El mayor Emiliano tenía 64 años, fue el menor de cinco hermanos, autoridad de su territorio y también consejero de Cxhab Wala Kiwe (*). Había dedicado su vida a la comunidad, a fortalecer el sistema educativo propio y el plan de vida Sa’th Fxinxi Kiwe. Al momento de su asesinato, ejercía como coordinador de educación del resguardo de Guadualito. Había recibido amenazas del ELN por acciones de control territorial.

Es claro que con este cobarde crimen pretenden arrojar una sombra de terror sobre nuestros corazones. Una retaliación de los poderosos por la contundente manifestación del pasado 7 de agosto, donde como pueblos marchamos rechazando el modelo de muerte, las leyes del despojo y la persecución de los procesos organizativos.

Los violentos temen que celebremos la vida. Aborrecen nuestros mandatos milenarios de caminar la palabra y liberar la madre tierra porque no conocen la dignidad. Hoy nos arrebataron a un entrañable compañero, pero somos una sola fuerza que no podrán detener.

No hemos parado de denunciar las amenazas diarias que hacen a nuestro proceso organizativo, a nuestras autoridades, a nuestros líderes, a las comunidades en general. Sin embargo, los asesinatos se siguen materializando.

El gobierno nacional saliente igual que el entrante, se niega a reconocer la sistematicidad de los asesinatos de líderes, así como se niegan a reconocer la existencia de estructuras paramilitares.

¿Cuánta sangre más se necesita? No hay mayor complicidad que la omisión de las instituciones que supuestamente deben garantizar la vida. Es más, a fecha de hoy, quien propone el gobierno nacional en la dirección de la institución encargada de la seguridad de los líderes sociales del país, los ve como enemigos.

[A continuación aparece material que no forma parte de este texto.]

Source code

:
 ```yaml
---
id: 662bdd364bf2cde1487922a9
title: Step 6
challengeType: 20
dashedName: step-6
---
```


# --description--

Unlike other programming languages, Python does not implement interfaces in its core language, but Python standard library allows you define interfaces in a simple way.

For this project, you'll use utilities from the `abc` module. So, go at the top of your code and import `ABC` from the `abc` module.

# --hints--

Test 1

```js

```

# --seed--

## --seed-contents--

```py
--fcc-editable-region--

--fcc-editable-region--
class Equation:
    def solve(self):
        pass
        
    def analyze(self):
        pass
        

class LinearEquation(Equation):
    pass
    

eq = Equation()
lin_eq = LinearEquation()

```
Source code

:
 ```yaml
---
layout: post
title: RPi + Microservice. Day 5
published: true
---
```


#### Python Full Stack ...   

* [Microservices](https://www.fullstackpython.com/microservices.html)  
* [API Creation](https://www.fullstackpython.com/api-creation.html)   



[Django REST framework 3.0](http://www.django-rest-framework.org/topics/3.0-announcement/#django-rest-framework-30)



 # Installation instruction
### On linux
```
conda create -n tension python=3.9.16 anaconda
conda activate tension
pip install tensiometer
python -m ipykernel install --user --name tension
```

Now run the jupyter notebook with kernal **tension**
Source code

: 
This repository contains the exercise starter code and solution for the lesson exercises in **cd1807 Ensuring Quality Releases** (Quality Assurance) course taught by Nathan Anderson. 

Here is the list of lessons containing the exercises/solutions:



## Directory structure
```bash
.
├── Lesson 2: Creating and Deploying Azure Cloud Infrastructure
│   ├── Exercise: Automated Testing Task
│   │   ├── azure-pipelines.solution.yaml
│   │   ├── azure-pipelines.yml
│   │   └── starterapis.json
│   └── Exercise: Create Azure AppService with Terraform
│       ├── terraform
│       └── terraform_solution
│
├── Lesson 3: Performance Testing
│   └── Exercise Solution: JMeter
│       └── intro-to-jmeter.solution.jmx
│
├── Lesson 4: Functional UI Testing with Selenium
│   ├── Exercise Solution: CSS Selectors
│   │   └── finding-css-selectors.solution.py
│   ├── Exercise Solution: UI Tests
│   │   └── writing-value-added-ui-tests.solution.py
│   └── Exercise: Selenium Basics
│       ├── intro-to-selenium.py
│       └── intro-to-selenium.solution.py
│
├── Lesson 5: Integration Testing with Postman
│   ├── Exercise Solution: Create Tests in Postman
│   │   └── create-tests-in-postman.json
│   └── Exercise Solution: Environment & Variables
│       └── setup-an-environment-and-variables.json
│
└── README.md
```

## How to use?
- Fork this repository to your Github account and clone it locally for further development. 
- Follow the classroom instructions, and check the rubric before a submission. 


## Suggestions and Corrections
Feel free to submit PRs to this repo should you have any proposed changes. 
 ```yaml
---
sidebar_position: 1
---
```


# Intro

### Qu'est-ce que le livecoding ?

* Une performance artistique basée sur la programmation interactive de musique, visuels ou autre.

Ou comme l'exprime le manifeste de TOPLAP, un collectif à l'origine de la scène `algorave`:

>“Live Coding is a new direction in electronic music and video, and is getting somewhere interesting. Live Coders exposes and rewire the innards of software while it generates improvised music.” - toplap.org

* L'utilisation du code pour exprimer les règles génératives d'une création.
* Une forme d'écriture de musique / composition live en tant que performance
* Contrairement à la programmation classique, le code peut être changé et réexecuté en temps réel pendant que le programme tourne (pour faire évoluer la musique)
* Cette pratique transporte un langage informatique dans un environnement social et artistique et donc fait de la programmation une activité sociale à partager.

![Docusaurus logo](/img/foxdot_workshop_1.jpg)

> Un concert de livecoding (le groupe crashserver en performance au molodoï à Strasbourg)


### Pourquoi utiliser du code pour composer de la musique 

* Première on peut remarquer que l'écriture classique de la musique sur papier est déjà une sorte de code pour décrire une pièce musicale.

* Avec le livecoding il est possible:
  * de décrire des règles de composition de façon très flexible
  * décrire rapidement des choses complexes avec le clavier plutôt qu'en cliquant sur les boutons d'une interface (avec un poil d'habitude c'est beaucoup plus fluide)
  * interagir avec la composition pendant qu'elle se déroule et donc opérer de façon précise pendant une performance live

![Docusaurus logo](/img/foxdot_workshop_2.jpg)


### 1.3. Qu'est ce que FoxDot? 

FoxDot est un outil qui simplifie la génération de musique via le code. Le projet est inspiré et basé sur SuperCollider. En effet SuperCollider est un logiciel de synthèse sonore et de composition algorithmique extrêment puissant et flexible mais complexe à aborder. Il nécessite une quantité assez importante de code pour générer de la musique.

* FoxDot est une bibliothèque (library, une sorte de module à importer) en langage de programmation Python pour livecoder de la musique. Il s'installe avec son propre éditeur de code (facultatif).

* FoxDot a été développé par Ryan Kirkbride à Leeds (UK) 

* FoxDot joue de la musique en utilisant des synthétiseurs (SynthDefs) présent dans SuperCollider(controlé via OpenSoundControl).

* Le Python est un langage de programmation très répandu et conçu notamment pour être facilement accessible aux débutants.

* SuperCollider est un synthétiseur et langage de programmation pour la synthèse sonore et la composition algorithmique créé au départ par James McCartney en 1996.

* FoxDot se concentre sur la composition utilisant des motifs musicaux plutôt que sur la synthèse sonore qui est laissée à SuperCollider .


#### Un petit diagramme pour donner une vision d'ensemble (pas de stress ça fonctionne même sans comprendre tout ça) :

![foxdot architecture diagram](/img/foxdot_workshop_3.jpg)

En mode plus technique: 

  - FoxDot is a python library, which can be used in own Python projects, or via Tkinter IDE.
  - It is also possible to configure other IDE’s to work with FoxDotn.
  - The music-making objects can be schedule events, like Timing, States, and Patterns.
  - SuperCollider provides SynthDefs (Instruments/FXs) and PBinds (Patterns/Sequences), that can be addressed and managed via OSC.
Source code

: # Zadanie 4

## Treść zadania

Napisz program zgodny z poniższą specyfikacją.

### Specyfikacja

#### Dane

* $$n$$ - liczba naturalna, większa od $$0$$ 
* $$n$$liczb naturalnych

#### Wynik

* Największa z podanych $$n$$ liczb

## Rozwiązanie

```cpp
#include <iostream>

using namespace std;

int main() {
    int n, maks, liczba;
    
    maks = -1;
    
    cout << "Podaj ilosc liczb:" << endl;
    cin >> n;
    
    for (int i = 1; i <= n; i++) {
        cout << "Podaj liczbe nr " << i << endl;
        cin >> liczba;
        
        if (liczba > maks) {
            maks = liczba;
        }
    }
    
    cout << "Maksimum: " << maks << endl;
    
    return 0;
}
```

Ahora, justo un día después de la conmemoración del día internacional de los Pueblos indígenas, y de que el nuevo gobierno manifestara su supuesto deseo por “respetar las diferencias”, mientras algunas organizaciones indígenas en la Casa de Nariño exigían garantías para los líderes sociales, la maquinaria armada que a menudo reproduce el discurso gobiernista, perpetúa el asesinato como estrategia de destrucción de las organizaciones de base que resisten.

Hoy rodeamos a la familia del compañero Emiliano, a la comunidad de Guadualito y pedimos con humildad la Solidaridad de los procesos sociales y comunitarios hermanos.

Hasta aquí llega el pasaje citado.